What was the severity of illness for patients who developed an infection postvaccination (breakthrough infection)?

There were only 3 studies that reported breakthrough COVID-19 infection in patients with CLL during the study period. In 1 study, 3 of 400 patients developed a COVID-19 infection following vaccination, one in between the first and second dose of vaccine and 2 after the initial vaccine series was complete (14 and 24 days post-vaccination) – all 3 recovered uneventfully.³⁷ In another study, 1 patient (out of 37) who did not seroconvert upon initial vaccination, and was not assessed after a subsequent booster, developed a COVID-19 infection. The patient received casirivimab/imdevimab and recovered without significant complications.²³ In the third study,⁴² 4 patients, who had received a third dose of an mRNA vaccine after being seronegative with the first 2 doses, developed a COVID-19 infection, 2 with severe disease, and 2 with mild disease. One patient died due to their infection, while the others recovered. Three of the patients were seronegative after the third dose and 1 was seropositive with a low antibody titer. Although patients who were seronegative seemed to have more severe disease in this analysis, given the small number of patients with COVID-19 infection across all studies, further research is needed to characterize outcomes of breakthrough infections postvaccination.

In a retrospective cohort study with 984 fully vaccinated patients with CLL, identified between December 2020 and October 2021, there was a 15.2% risk of breakthrough infection (confidence interval: 13–17.6) versus 4.5% in 508,457 fully vaccinated patients without cancer. In the same study, hospitalization risk and mortality were shown to be significantly higher in patients with versus those without breakthrough infections across all hematologic malignancies (hazard ratios: 34.49 and 10.25, respectively).⁴⁹

How did the type of vaccine impact seropositivity, is there an advantage to mixing vaccines?

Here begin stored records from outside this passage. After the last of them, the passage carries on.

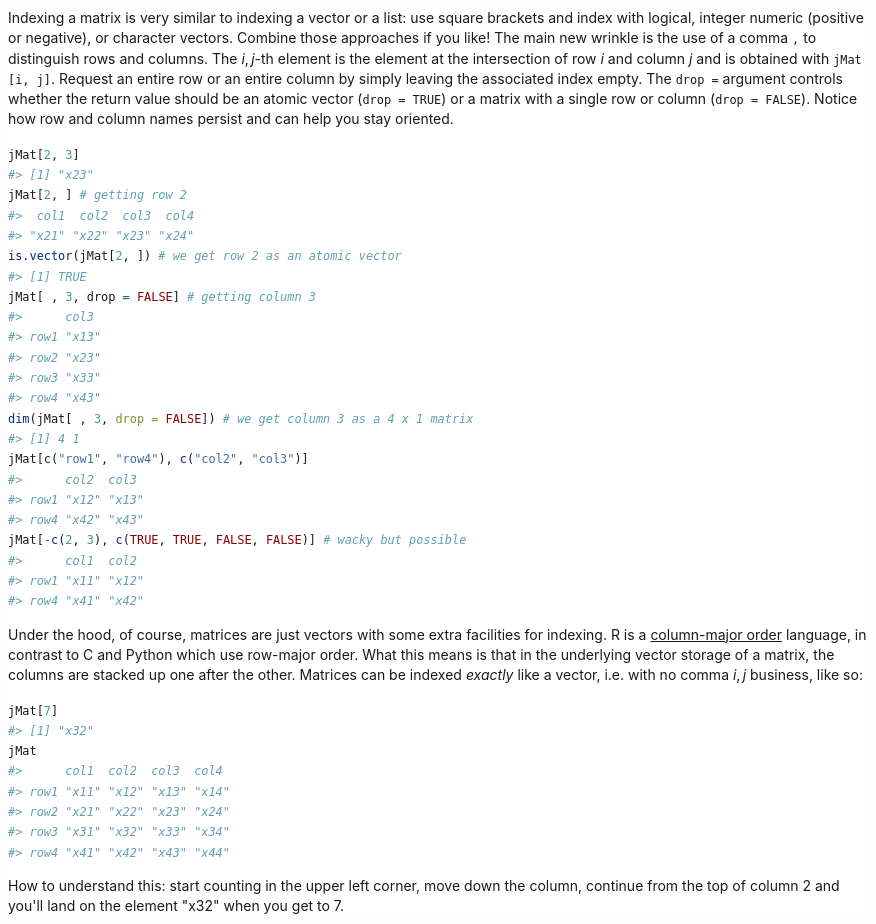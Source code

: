 Indexing a matrix is very similar to indexing a vector or a list: use square brackets and index with logical, integer numeric (positive or negative), or character vectors. Combine those approaches if you like! The main new wrinkle is the use of a comma `,` to distinguish rows and columns. The $i,j$-th element is the element at the intersection of row $i$ and column $j$ and is obtained with `jMat[i, j]`. Request an entire row or an entire column by simply leaving the associated index empty. The `drop =` argument controls whether the return value should be an atomic vector (`drop = TRUE`) or a matrix with a single row or column (`drop = FALSE`). Notice how row and column names persist and can help you stay oriented.


```r
jMat[2, 3]
#> [1] "x23"
jMat[2, ] # getting row 2
#>  col1  col2  col3  col4 
#> "x21" "x22" "x23" "x24"
is.vector(jMat[2, ]) # we get row 2 as an atomic vector
#> [1] TRUE
jMat[ , 3, drop = FALSE] # getting column 3
#>      col3 
#> row1 "x13"
#> row2 "x23"
#> row3 "x33"
#> row4 "x43"
dim(jMat[ , 3, drop = FALSE]) # we get column 3 as a 4 x 1 matrix
#> [1] 4 1
jMat[c("row1", "row4"), c("col2", "col3")]
#>      col2  col3 
#> row1 "x12" "x13"
#> row4 "x42" "x43"
jMat[-c(2, 3), c(TRUE, TRUE, FALSE, FALSE)] # wacky but possible
#>      col1  col2 
#> row1 "x11" "x12"
#> row4 "x41" "x42"
```

Under the hood, of course, matrices are just vectors with some extra facilities for indexing. R is a [column-major order][wiki-row-col-major-order] language, in contrast to C and Python which use row-major order. What this means is that in the underlying vector storage of a matrix, the columns are stacked up one after the other. Matrices can be indexed *exactly* like a vector, i.e. with no comma $i,j$ business, like so:

```r
jMat[7]
#> [1] "x32"
jMat
#>      col1  col2  col3  col4 
#> row1 "x11" "x12" "x13" "x14"
#> row2 "x21" "x22" "x23" "x24"
#> row3 "x31" "x32" "x33" "x34"
#> row4 "x41" "x42" "x43" "x44"
```
How to understand this: start counting in the upper left corner, move down the column, continue  from the top of column 2 and you'll land on the element "x32" when you get to 7.


[cran]: https://cloud.r-project.org
[cran-faq]: https://cran.r-project.org/faqs.html
[cran-R-admin]: http://cran.r-project.org/doc/manuals/R-admin.html
[cran-add-ons]: https://cran.r-project.org/doc/manuals/R-admin.html#Add_002don-packages
[r-proj]: https://www.r-project.org
[stat-545]: https://stat545.com
[software-carpentry]: https://software-carpentry.org
[cran-r-extensions]: https://cran.r-project.org/doc/manuals/r-release/R-exts.html
[rstudio-preview]: https://www.rstudio.com/products/rstudio/download/preview/
[rstudio-official]: https://www.rstudio.com/products/rstudio/#Desktop
[rstudio-workbench]: https://www.rstudio.com/wp-content/uploads/2014/04/rstudio-workbench.png
[rstudio-support]: https://support.rstudio.com/hc/en-us
[rstudio-R-help]: https://support.rstudio.com/hc/en-us/articles/200552336-Getting-Help-with-R
[rstudio-customizing]: https://support.rstudio.com/hc/en-us/articles/200549016-Customizing-RStudio
[rstudio-key-shortcuts]: https://support.rstudio.com/hc/en-us/articles/200711853-Keyboard-Shortcuts
[rstudio-command-history]: https://support.rstudio.com/hc/en-us/articles/200526217-Command-History
[rstudio-using-projects]: https://support.rstudio.com/hc/en-us/articles/200526207-Using-Projects
[rstudio-code-snippets]: https://support.rstudio.com/hc/en-us/articles/204463668-Code-Snippets
[rstudio-dplyr-cheatsheet-download]: https://github.com/rstudio/cheatsheets/raw/master/data-transformation.pdf
[rstudio-regex-cheatsheet]: https://www.rstudio.com/wp-content/uploads/2016/09/RegExCheatsheet.pdf
[rstudio-devtools]: https://www.rstudio.com/products/rpackages/devtools/
[happy-git]: https://happygitwithr.com
[hg-install-git]: https://happygitwithr.com/install-git.html
[hg-git-client]: https://happygitwithr.com/git-client.html
[hg-github-account]: https://happygitwithr.com/github-acct.html
[hg-install-r-rstudio]: https://happygitwithr.com/install-r-rstudio.html
[hg-connect-intro]: https://happygitwithr.com/connect-intro.html
[hg-browsability]: https://happygitwithr.com/workflows-browsability.html
[hg-shell]: https://happygitwithr.com/shell.html
[rmarkdown]: https://rmarkdown.rstudio.com
[knitr-faq]: https://yihui.name/knitr/faq/
[tidyverse-main-page]: https://www.tidyverse.org
[tidyverse-web]: https://tidyverse.tidyverse.org
[tidyverse-github]: https://github.com/hadley/tidyverse
[dplyr-web]: https://dplyr.tidyverse.org
[dplyr-cran]: https://CRAN.R-project.org/package=dplyr
[dplyr-github]: https://github.com/hadley/dplyr
[dplyr-vignette-intro]: https://cran.r-project.org/web/packages/dplyr/vignettes/dplyr.html
[dplyr-vignette-window-fxns]: https://cran.r-project.org/web/packages/dplyr/vignettes/window-functions.html
[dplyr-vignette-two-table]: https://dplyr.tidyverse.org/articles/two-table.html
[lubridate-web]: https://lubridate.tidyverse.org
[lubridate-cran]: https://CRAN.R-project.org/package=lubridate
[lubridate-github]: https://github.com/tidyverse/lubridate
[lubridate-vignette]: https://cran.r-project.org/web/packages/lubridate/vignettes/lubridate.html
[tidyr-web]: https://tidyr.tidyverse.org
[tidyr-cran]: https://CRAN.R-project.org/package=tidyr 
[readr-web]: https://readr.tidyverse.org
[readr-vignette-intro]: https://cran.r-project.org/web/packages/readr/vignettes/readr.html
[stringr-web]: https://stringr.tidyverse.org
[stringr-cran]: https://CRAN.R-project.org/package=stringr
[ggplot2-web]: https://ggplot2.tidyverse.org
[ggplot2-tutorial]: https://github.com/jennybc/ggplot2-tutorial
[ggplot2-reference]: https://docs.ggplot2.org/current/
[ggplot2-cran]: https://CRAN.R-project.org/package=ggplot2
[ggplot2-github]: https://github.com/tidyverse/ggplot2
[ggplot2-theme-args]: https://ggplot2.tidyverse.org/reference/ggtheme.html#arguments
[gapminder-web]: https://www.gapminder.org
[gapminder-cran]: https://CRAN.R-project.org/package=gapminder
[assertthat-cran]: https://CRAN.R-project.org/package=assertthat
[assertthat-github]: https://github.com/hadley/assertthat
[ensurer-cran]: https://CRAN.R-project.org/package=ensurer
[ensurer-github]: https://github.com/smbache/ensurer
[assertr-cran]: https://CRAN.R-project.org/package=assertr
[assertr-github]: https://github.com/ropensci/assertr
[assertive-cran]: https://CRAN.R-project.org/package=assertive
[assertive-bitbucket]: https://bitbucket.org/richierocks/assertive/src/master/
[testthat-cran]: https://CRAN.R-project.org/package=testthat
[testthat-github]: https://github.com/r-lib/testthat
[testthat-web]: https://testthat.r-lib.org
[viridis-cran]: https://CRAN.R-project.org/package=viridis
[viridis-github]: https://github.com/sjmgarnier/viridis
[viridis-vignette]: https://cran.r-project.org/web/packages/viridis/vignettes/intro-to-viridis.html
[colorspace-cran]: https://CRAN.R-project.org/package=colorspace
[colorspace-vignette]: https://cran.r-project.org/web/packages/colorspace/vignettes/hcl-colors.pdf
[cowplot-cran]: https://CRAN.R-project.org/package=cowplot
[cowplot-github]: https://github.com/wilkelab/cowplot
[cowplot-vignette]: https://cran.r-project.org/web/packages/cowplot/vignettes/introduction.html
[devtools-cran]: https://CRAN.R-project.org/package=devtools
[devtools-github]: https://github.com/r-lib/devtools
[devtools-web]: https://devtools.r-lib.org
[devtools-cheatsheet]: https://www.rstudio.com/wp-content/uploads/2015/03/devtools-cheatsheet.pdf
[devtools-cheatsheet-old]: https://rawgit.com/rstudio/cheatsheets/master/package-development.pdf
[devtools-1-6]: https://blog.rstudio.com/2014/10/02/devtools-1-6/
[devtools-1-8]: https://blog.rstudio.com/2015/05/11/devtools-1-9-0/
[devtools-1-9-1]: https://blog.rstudio.com/2015/09/13/devtools-1-9-1/
[googlesheets-cran]: https://CRAN.R-project.org/package=googlesheets
[googlesheets-github]: https://github.com/jennybc/googlesheets
[tidycensus-cran]: https://CRAN.R-project.org/package=tidycensus
[tidycensus-github]: https://github.com/walkerke/tidycensus
[tidycensus-web]: https://walkerke.github.io/tidycensus/index.html
[fs-web]: https://fs.r-lib.org/index.html
[fs-cran]: https://CRAN.R-project.org/package=fs
[fs-github]: https://github.com/r-lib/fs
[plumber-web]: https://www.rplumber.io
[plumber-docs]: https://www.rplumber.io/docs/
[plumber-github]: https://github.com/trestletech/plumber
[plumber-cran]: https://CRAN.R-project.org/package=plumber
[plyr-web]: http://plyr.had.co.nz
[magrittr-web]: https://magrittr.tidyverse.org
[forcats-web]: https://forcats.tidyverse.org
[glue-web]: https://glue.tidyverse.org
[stringi-cran]: https://CRAN.R-project.org/package=stringi
[rex-github]: https://github.com/kevinushey/rex
[rcolorbrewer-cran]: https://CRAN.R-project.org/package=RColorBrewer
[dichromat-cran]: https://CRAN.R-project.org/package=dichromat
[rdryad-web]: https://docs.ropensci.org/rdryad/
[rdryad-cran]: https://CRAN.R-project.org/package=rdryad
[rdryad-github]: https://github.com/ropensci/rdryad
[roxygen2-cran]: https://CRAN.R-project.org/package=roxygen2
[roxygen2-vignette]: https://cran.r-project.org/web/packages/roxygen2/vignettes/rd.html
[shinythemes-web]: https://rstudio.github.io/shinythemes/
[shinythemes-cran]: https://CRAN.R-project.org/package=shinythemes
[shinyjs-web]: https://deanattali.com/shinyjs/
[shinyjs-cran]: https://CRAN.R-project.org/package=shinyjs
[shinyjs-github]: https://github.com/daattali/shinyjs
[leaflet-web]: https://rstudio.github.io/leaflet/
[leaflet-cran]: https://CRAN.R-project.org/package=leaflet
[leaflet-github]: https://github.com/rstudio/leaflet
[ggvis-web]: https://ggvis.rstudio.com
[ggvis-cran]: https://CRAN.R-project.org/package=ggvis
[usethis-web]: https://usethis.r-lib.org
[usethis-cran]: https://CRAN.R-project.org/package=usethis
[usethis-github]: https://github.com/r-lib/usethis
[pkgdown-web]: https://pkgdown.r-lib.org
[gh-github]: https://github.com/r-lib/gh
[httr-web]: https://httr.r-lib.org
[httr-cran]: https://CRAN.R-project.org/package=httr
[httr-github]: https://github.com/r-lib/httr
[gistr-web]: https://docs.ropensci.org/gistr
[gistr-cran]: https://CRAN.R-project.org/package=gistr
[gistr-github]: https://github.com/ropensci/gistr
[rvest-web]: https://rvest.tidyverse.org
[rvest-cran]: https://CRAN.R-project.org/package=rvest
[rvest-github]: https://github.com/tidyverse/rvest
[xml2-web]: https://xml2.r-lib.org
[xml2-cran]: https://CRAN.R-project.org/package=xml2
[xml2-github]: https://github.com/r-lib/xml2
[jsonlite-paper]: https://arxiv.org/abs/1403.2805
[jsonlite-cran]: https://CRAN.R-project.org/package=jsonlite
[jsonlite-github]: https://github.com/jeroen/jsonlite
[readxl-web]: https://readxl.tidyverse.org
[readxl-github]: https://github.com/tidyverse/readxl
[readxl-cran]: https://CRAN.R-project.org/package=readxl
[janitor-web]: http://sfirke.github.io/janitor/
[janitor-cran]: https://CRAN.R-project.org/package=janitor
[janitor-github]: https://github.com/sfirke/janitor
[purrr-web]: https://purrr.tidyverse.org
[curl-cran]: https://CRAN.R-project.org/package=curl
[shinydashboard-web]: https://rstudio.github.io/shinydashboard/
[shinydashboard-cran]: https://CRAN.R-project.org/package=shinydashboard
[shinydashboard-github]: https://github.com/rstudio/shinydashboard
[shiny-official-web]: https://shiny.rstudio.com
[shiny-official-tutorial]: https://shiny.rstudio.com/tutorial/
[shiny-cheatsheet]: https://shiny.rstudio.com/images/shiny-cheatsheet.pdf
[shiny-articles]: https://shiny.rstudio.com/articles/
[shiny-bookdown]: https://bookdown.org/yihui/rmarkdown/shiny-documents.html
[shiny-google-groups]: https://groups.google.com/forum/#!forum/shiny-discuss
[shiny-stack-overflow]: https://stackoverflow.com/questions/tagged/shiny
[shinyapps-web]: https://www.shinyapps.io
[shiny-server-setup]: https://deanattali.com/2015/05/09/setup-rstudio-shiny-server-digital-ocean/
[shiny-reactivity]: https://shiny.rstudio.com/articles/understanding-reactivity.html
[shiny-debugging]: https://shiny.rstudio.com/articles/debugging.html
[shiny-server]: https://www.rstudio.com/products/shiny/shiny-server/
[adv-r]: http://adv-r.had.co.nz
[adv-r-fxns]: http://adv-r.had.co.nz/Functions.html
[adv-r-dsl]: http://adv-r.had.co.nz/dsl.html
[adv-r-defensive-programming]: http://adv-r.had.co.nz/Exceptions-Debugging.html#defensive-programming
[adv-r-fxn-args]: http://adv-r.had.co.nz/Functions.html#function-arguments
[adv-r-return-values]: http://adv-r.had.co.nz/Functions.html#return-values
[adv-r-closures]: http://adv-r.had.co.nz/Functional-programming.html#closures
[r4ds]: https://r4ds.had.co.nz
[r4ds-transform]: https://r4ds.had.co.nz/transform.html
[r4ds-strings]: https://r4ds.had.co.nz/strings.html
[r4ds-readr-strings]: https://r4ds.had.co.nz/data-import.html#readr-strings
[r4ds-dates-times]: https://r4ds.had.co.nz/dates-and-times.html
[r4ds-data-import]: http://r4ds.had.co.nz/data-import.html
[r4ds-relational-data]: https://r4ds.had.co.nz/relational-data.html
[r4ds-pepper-shaker]: https://r4ds.had.co.nz/vectors.html#lists-of-condiments
[r-pkgs2]: https://r-pkgs.org/index.html
[r-pkgs2-whole-game]: https://r-pkgs.org/whole-game.html
[r-pkgs2-description]: https://r-pkgs.org/description.html
[r-pkgs2-man]: https://r-pkgs.org/man.htm
[r-pkgs2-tests]: https://r-pkgs.org/tests.html
[r-pkgs2-namespace]: https://r-pkgs.org/namespace.html
[r-pkgs2-vignettes]: https://r-pkgs.org/vignettes.html
[r-pkgs2-release]: https://r-pkgs.org/release.html
[r-pkgs2-r-code]: https://r-pkgs.org/r.html#r
[r-graphics-cookbook]: http://shop.oreilly.com/product/0636920023135.do
[cookbook-for-r]: http://www.cookbook-r.com 
[cookbook-for-r-graphs]: http://www.cookbook-r.com/Graphs/
[cookbook-for-r-multigraphs]: http://www.cookbook-r.com/Graphs/Multiple_graphs_on_one_page_(ggplot2)/
[elegant-graphics-springer]: https://www.springer.com/gp/book/9780387981413
[testthat-article]: https://journal.r-project.org/archive/2011-1/RJournal_2011-1_Wickham.pdf
[worry-about-color]: https://www.google.com/url?sa=t&rct=j&q=&esrc=s&source=web&cd=2&cad=rja&uact=8&ved=2ahUKEwi0xYqJ8JbjAhWNvp4KHViYDxsQFjABegQIABAC&url=https%3A%2F%2Fwww.researchgate.net%2Fprofile%2FAhmed_Elhattab2%2Fpost%2FPlease_suggest_some_good_3D_plot_tool_Software_for_surface_plot%2Fattachment%2F5c05ba35cfe4a7645506948e%2FAS%253A699894335557644%25401543879221725%2Fdownload%2FWhy%2BShould%2BEngineers%2Band%2BScientists%2BBe%2BWorried%2BAbout%2BColor_.pdf&usg=AOvVaw1qwjjGMd7h_z6TLUjzu7Nb
[escaping-rgbland-pdf]: https://eeecon.uibk.ac.at/~zeileis/papers/Zeileis+Hornik+Murrell-2009.pdf
[escaping-rgbland-doi]: https://doi.org/10.1016/j.csda.2008.11.033
[rdocs-extremes]: https://rdrr.io/r/base/Extremes.html
[rdocs-range]: https://rdrr.io/r/base/range.html
[rdocs-quantile]: https://rdrr.io/r/stats/quantile.html
[rdocs-c]: https://rdrr.io/r/base/c.html
[rdocs-list]: https://rdrr.io/r/base/list.html
[rdocs-lm]: https://rdrr.io/r/stats/lm.html
[rdocs-coef]: https://rdrr.io/r/stats/coef.html
[rdocs-devices]: https://rdrr.io/r/grDevices/Devices.html
[rdocs-ggsave]: https://rdrr.io/cran/ggplot2/man/ggsave.html
[rdocs-dev]: https://rdrr.io/r/grDevices/dev.html
[wiki-snake-case]: https://en.wikipedia.org/wiki/Snake_case
[wiki-hello-world]: https://en.wikipedia.org/wiki/%22Hello,_world!%22_program
[wiki-janus]: https://en.wikipedia.org/wiki/Janus
[wiki-nesting-dolls]: https://en.wikipedia.org/wiki/Matryoshka_doll
[wiki-pure-fxns]: https://en.wikipedia.org/wiki/Pure_function
[wiki-camel-case]: https://en.wikipedia.org/wiki/Camel_case
[wiki-mojibake]: https://en.wikipedia.org/wiki/Mojibake
[wiki-row-col-major-order]: https://en.wikipedia.org/wiki/Row-_and_column-major_order
[wiki-boxplot]: https://en.wikipedia.org/wiki/Box_plot
[wiki-brewer]: https://en.wikipedia.org/wiki/Cynthia_Brewer
[wiki-vector-graphics]: https://en.wikipedia.org/wiki/Vector_graphics
[wiki-raster-graphics]: https://en.wikipedia.org/wiki/Raster_graphics
[wiki-dry]: https://en.wikipedia.org/wiki/Don%27t_repeat_yourself
[wiki-web-scraping]: https://en.wikipedia.org/wiki/Web_scraping
[wiki-xpath]: https://en.wikipedia.org/wiki/XPath
[wiki-css-selector]: https://en.wikipedia.org/wiki/Cascading_Style_Sheets#Selector
[split-apply-combine]: https://www.jstatsoft.org/article/view/v040i01
[useR-2014-dropbox]: https://www.dropbox.com/sh/i8qnluwmuieicxc/AAAgt9tIKoIm7WZKIyK25lh6a
[gh-pages]: https://pages.github.com
[html-preview]: http://htmlpreview.github.io
[tj-mahr-slides]: https://github.com/tjmahr/MadR_Pipelines
[dataschool-dplyr]: https://www.dataschool.io/dplyr-tutorial-for-faster-data-manipulation-in-r/
[xckd-randall-munroe]: https://fivethirtyeight.com/features/xkcd-randall-munroe-qanda-what-if/
[athena-zeus-forehead]: https://tinyurl.com/athenaforehead
[tidydata-lotr]: https://github.com/jennybc/lotr-tidy#readme
[minimal-make]: https://kbroman.org/minimal_make/
[write-data-tweet]: https://twitter.com/vsbuffalo/statuses/358699162679787521
[belt-and-suspenders]: https://www.wisegeek.com/what-does-it-mean-to-wear-belt-and-suspenders.htm
[research-workflow]: https://www.carlboettiger.info/2012/05/06/research-workflow.html
[yak-shaving]: https://seths.blog/2005/03/dont_shave_that/
[yaml-with-csv]: https://blog.datacite.org/using-yaml-frontmatter-with-csv/
[reproducible-examples]: https://stackoverflow.com/questions/5963269/how-to-make-a-great-r-reproducible-example
[blog-strings-as-factors]: https://notstatschat.tumblr.com/post/124987394001/stringsasfactors-sigh
[bio-strings-as-factors]: https://simplystatistics.org/2015/07/24/stringsasfactors-an-unauthorized-biography
[stackexchange-outage]: https://stackstatus.net/post/147710624694/outage-postmortem-july-20-2016
[email-regex]: https://emailregex.com
[fix-atom-bug]: https://davidvgalbraith.com/how-i-fixed-atom/
[icu-regex]: http://userguide.icu-project.org/strings/regexp
[regex101]: https://regex101.com
[regexr]: https://regexr.com
[utf8-debug]: http://www.i18nqa.com/debug/utf8-debug.html
[unicode-no-excuses]: https://www.joelonsoftware.com/2003/10/08/the-absolute-minimum-every-software-developer-absolutely-positively-must-know-about-unicode-and-character-sets-no-excuses/
[programmers-encoding]: http://kunststube.net/encoding/
[encoding-probs-ruby]: https://www.justinweiss.com/articles/3-steps-to-fix-encoding-problems-in-ruby/
[theyre-to-theyre]: https://www.justinweiss.com/articles/how-to-get-from-theyre-to-theyre/
[lubridate-ex1]: https://www.r-exercises.com/2016/08/15/dates-and-times-simple-and-easy-with-lubridate-part-1/
[lubridate-ex2]: https://www.r-exercises.com/2016/08/29/dates-and-times-simple-and-easy-with-lubridate-exercises-part-2/
[lubridate-ex3]: https://www.r-exercises.com/2016/10/04/dates-and-times-simple-and-easy-with-lubridate-exercises-part-3/
[google-sql-join]: https://www.google.com/search?q=sql+join&tbm=isch
[min-viable-product]: https://blog.fastmonkeys.com/?utm_content=bufferc2d6e&utm_medium=social&utm_source=twitter.com&utm_campaign=buffer
[telescope-rule]: http://c2.com/cgi/wiki?TelescopeRule
[unix-philosophy]: http://www.faqs.org/docs/artu/ch01s06.html
[twitter-wrathematics]: https://twitter.com/wrathematics
[robbins-effective-graphs]: https://www.amazon.com/Creating-Effective-Graphs-Naomi-Robbins/dp/0985911123
[r-graph-catalog-github]: https://github.com/jennybc/r-graph-catalog
[google-pie-charts]: https://www.google.com/search?q=pie+charts+suck
[why-pie-charts-suck]: https://www.richardhollins.com/blog/why-pie-charts-suck/
[worst-figure]: https://robjhyndman.com/hyndsight/worst-figure/
[naomi-robbins]: http://www.nbr-graphs.com
[hadley-github-index]: https://hadley.github.io
[scipy-2015-matplotlib-colors]: https://www.youtube.com/watch?v=xAoljeRJ3lU&feature=youtu.be
[winston-chang-github]: https://github.com/wch
[favorite-rgb-color]: https://manyworldstheory.com/2013/01/15/my-favorite-rgb-color/
[stowers-color-chart]: https://web.archive.org/web/20121022044903/http://research.stowers-institute.org/efg/R/Color/Chart/
[stowers-using-color-in-R]: https://www.uv.es/conesa/CursoR/material/UsingColorInR.pdf
[zombie-project]: https://imgur.com/ewmBeQG
[tweet-project-resurfacing]: https://twitter.com/JohnDCook/status/522377493417033728
[rgraphics-looks-tips]: https://blog.revolutionanalytics.com/2009/01/10-tips-for-making-your-r-graphics-look-their-best.html
[rgraphics-svg-tips]: https://blog.revolutionanalytics.com/2011/07/r-svg-graphics.html
[zev-ross-cheatsheet]: http://zevross.com/blog/2014/08/04/beautiful-plotting-in-r-a-ggplot2-cheatsheet-3/
[parker-writing-r-packages]: https://hilaryparker.com/2014/04/29/writing-an-r-package-from-scratch/
[broman-r-packages]: https://kbroman.org/pkg_primer/
[broman-tools4rr]: https://kbroman.org/Tools4RR/
[leeks-r-packages]: https://github.com/jtleek/rpackages
[build-maintain-r-packages]: https://thepoliticalmethodologist.com/2014/08/14/building-and-maintaining-r-packages-with-devtools-and-roxygen2/
[murdoch-package-vignette-slides]: https://web.archive.org/web/20160824010213/http://www.stats.uwo.ca/faculty/murdoch/ism2013/5Vignettes.pdf
[how-r-searches]: http://blog.obeautifulcode.com/R/How-R-Searches-And-Finds-Stuff/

Ten studies reported on the use of different vaccine types (eg, mRNA1273 or BNT162b2 or Ad26.COV2.S), though not all specifically in patients with CLL: 4 studies showed no difference in serology and/or titers between the vaccines used^27,35,36,43; 6 studies reported a difference in vaccine response depending on the vaccine used, of which 3 identified vaccine type as a predictor of response,^28,32,41 and 3 did not analyze the difference observed.^22,23,38 Overall, for the studies reporting response rates by vaccine type, mRNA1273 had the highest response rates, followed by BNT162b2 (both mRNA-based vaccines), and finally the adenovirus-based vaccine, Ad26.COV2.S. One study reported that this difference was only seen in hematologic patients and not in healthy controls.²⁸ Similarly, in a retrospective analysis of 239 hematologic patients, seroconversion rates were significantly higher for patients who received mRNA1273 (57%) versus BNT162b2 (36%; P = 0.006).⁵⁰ This difference has also been seen in immune compromised patients in general.⁵¹

Additional vaccinations (third and fourth doses) currently approved under emergency use authorization (EUA) are restricted to homologous mRNA vaccines.⁵² There have been studies reporting results on heterologous, or mixing of, booster vaccinations. In one phase 1/2 study of 458 individuals, a homologous booster increased antibody titers 4.2–20-fold, whereas heterologous boosters increased titers 6.2–76-fold (pre-print).⁵³ Other studies have shown similar increases in either systemic reactogenicity or immunogenicity with a heterologous booster approach^45,54,55; however, these studies are in healthy adults.^56,57 Only 1 study evaluated heterologous boosters in patients with hematologic malignancies.⁵⁸ Seventeen percent of 18 patients with CLL mounted a response to the Ad26.COV2.S vaccine after being seronegative on the initial full series of BNT162b2 vaccine, yet there was no comparison with a homologous booster. Further data are needed on the use of heterologous vaccines to boost vaccine response in hematologic patients.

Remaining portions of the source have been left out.